Ingesting CSV reports through Filebeat to Logstash

Hello,

I am facing a critical problem on writing a filter config for logstash to parse the incoming csv data (having 50+ headers and 300 MB) .
I tried many ways, but, I was unable to index the data on Elasticsearch. I could see that LS is able to receive the events but, there are some parsing errors,

Please suggest me a config file that I can use to capture all my csv data in Kibana.
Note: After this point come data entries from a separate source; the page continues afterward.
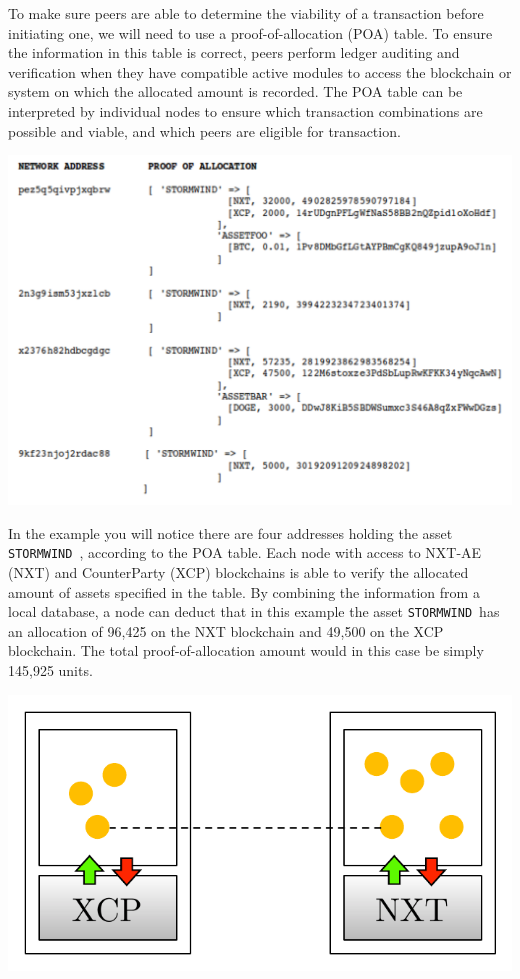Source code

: \documentclass[11pt, a4paper]{article}
\newcommand{\stormwind}{\texttt{STORMWIND}\, }
\begin{document}
To make sure peers are able to determine the viability of a transaction before initiating one, we will need to use a proof-of-allocation (POA) table. To ensure the information in this table is correct, peers perform ledger auditing and verification when they have compatible active modules to access the blockchain or system on which the allocated amount is recorded. The POA table can be interpreted by individual nodes to ensure which transaction combinations are possible and viable, and which peers are eligible for transaction.

\begin{center}
\includegraphics[width=.7\textwidth]{images/poa_table.pdf}
\end{center}

In the example you will notice there are four addresses holding the asset \stormwind, according to the POA table. Each node with access to NXT-AE (NXT) and CounterParty (XCP) blockchains is able to verify the allocated amount of assets specified in the table. By combining the information from a local database, a node can deduct that in this example the asset \stormwind has an allocation of 96,425 on the NXT blockchain and 49,500 on the XCP blockchain. The total proof-of-allocation amount would in this case be simply 145,925 units.

\begin{center}
\includegraphics[width=.7\textwidth]{images/forumimg_valuetokens.pdf}
\end{center}
\end{document}
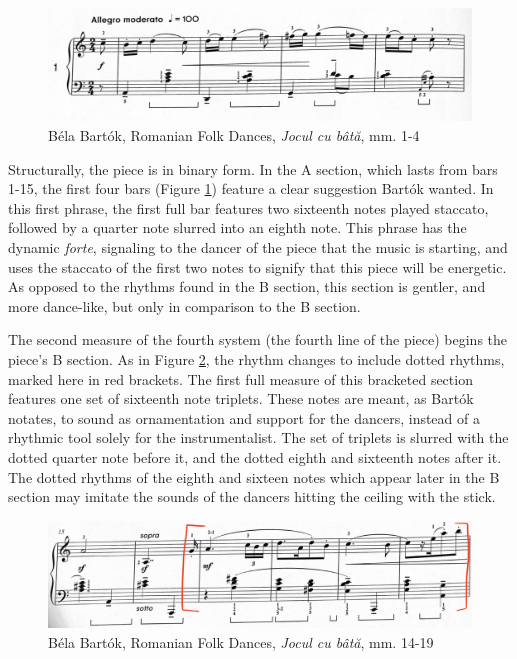 \begin{figure}[h]
  \centering
  \includegraphics[width=\textwidth]{figures/bartok-stick-dance-first-line.jpg}
  \caption{Béla Bartók, Romanian Folk Dances, \textit{Jocul cu bâtă}, mm. 1-4}
  \label{fig:bartok-stick-dance-first-line}
\end{figure}


Structurally, the piece is in binary form. In the A section, which lasts from bars 1-15, the first four bars (Figure \ref{fig:bartok-stick-dance-first-line}\autocite{Lung_2016}) feature a clear suggestion Bartók wanted. In this first phrase, the first full bar features two sixteenth notes played staccato, followed by a quarter note slurred into an eighth note. This phrase has the dynamic \textit{forte}, signaling to the dancer of the piece that the music is starting, and uses the staccato of the first two notes to signify that this piece will be energetic. As opposed to the rhythms found in the B section, this section is gentler, and more dance-like, but only in comparison to the B section. 

The second measure of the fourth system (the fourth line of the piece) begins the piece's B section. As in Figure \ref{fig:bartok-stick-dance-b-section}\autocite{Lung_2016}, the rhythm changes to include dotted rhythms, marked here in red brackets. The first full measure of this bracketed section features one set of sixteenth note triplets. These notes are meant, as Bartók notates, to sound as ornamentation and support for the dancers, instead of a rhythmic tool solely for the instrumentalist. The set of triplets is slurred with the dotted quarter note before it, and the dotted eighth and sixteenth notes after it. The dotted rhythms of the eighth and sixteen notes which appear later in the B section may imitate the sounds of the dancers hitting the ceiling with the stick.

\begin{figure}
  \centering
  \includegraphics[width=\textwidth]{figures/bartok-stick-dance-b-section.jpg}
  \caption{Béla Bartók, Romanian Folk Dances, \textit{Jocul cu bâtă}, mm. 14-19}
  \label{fig:bartok-stick-dance-b-section}
\end{figure}

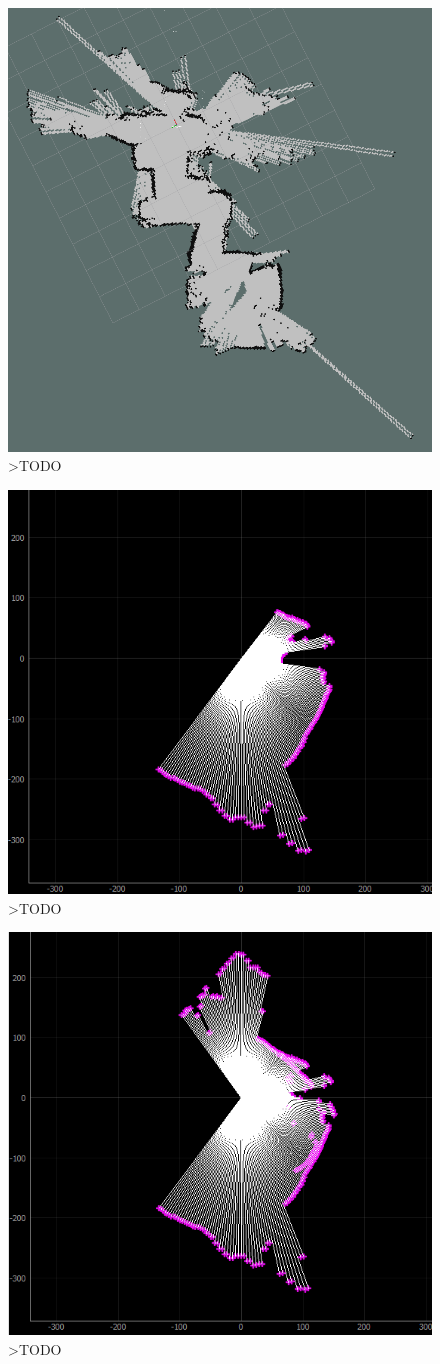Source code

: \begin{figure}[ht]
	\centering
		\includegraphics[width=0.8\linewidth]{rys/2020-11-04-170347_1920x1080_scrot.PNG}
	\caption{>TODO}
	\label{fig:xxx}
\end{figure}


\begin{figure}[ht]
	\centering
		\includegraphics[width=0.5\linewidth]{rys/ScanBot-12-calibrated-room-map1.PNG}
	\caption{>TODO}
	\label{fig:xxx}
\end{figure}

\begin{figure}[ht]
	\centering
		\includegraphics[width=0.5\linewidth]{rys/ScanBot-12-calibrated-room-map2.PNG}
	\caption{>TODO}
	\label{fig:xxx}
\end{figure}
This is something how I have written my config file (need to add more headers):

filter {

csv {
columns => ["Asset Alternate IPv4 Addresses", "Asset Alternate IPv6 Addresses", "Asset Criticality","Asset ID", "Asset IP Address" ]
separator => ","
convert => {
"Asset ID" => "integer"
}
}
mutate {
add_field => { "received_at" => "%{@timestamp}" }
}
}

Thanks,
Joshua.

What parsing errors? What does the input data look like?

1 Like

the input file something like this.

input {
beats {
port => 5044
type => "rapid7csv"
}
}

and the errors are something like this:

Caused by: org.logstash.beats.BeatsParser$InvalidFrameProtocolException: Invalid Frame Type, received: 82
at org.logstash.beats.BeatsParser.decode(BeatsParser.java:92) ~[logstash-input-beats-5.0.14.jar:?]
at io.netty.handler.codec.ByteToMessageDecoder.decodeRemovalReentryProtection(ByteToMessageDecoder.java:489) ~[netty-all-4.1.18.Final.jar:4.1.18.Final]
at io.netty.handler.codec.ByteToMessageDecoder.callDecode(ByteToMessageDecoder.java:428) ~[netty-all-4.1.18.Final.jar:4.1.18.Final]
... 8 more
[WARN ] 2018-06-27 16:09:17.908 [nioEventLoopGroup-3-2] DefaultChannelPipeline - An exceptionCaught() event was fired, and it reached at the tail of the pipeline. It usually means the last handler in the pipeline did not handle the exception.
io.netty.handler.codec.DecoderException: org.logstash.beats.BeatsParser$InvalidFrameProtocolException: Invalid Frame Type, received: 86

What does the Filebeat configuration look like? Please show all non-comment lines in your filebeat.yml formatted as preformatted text using markdown notation or the </> toolbar button.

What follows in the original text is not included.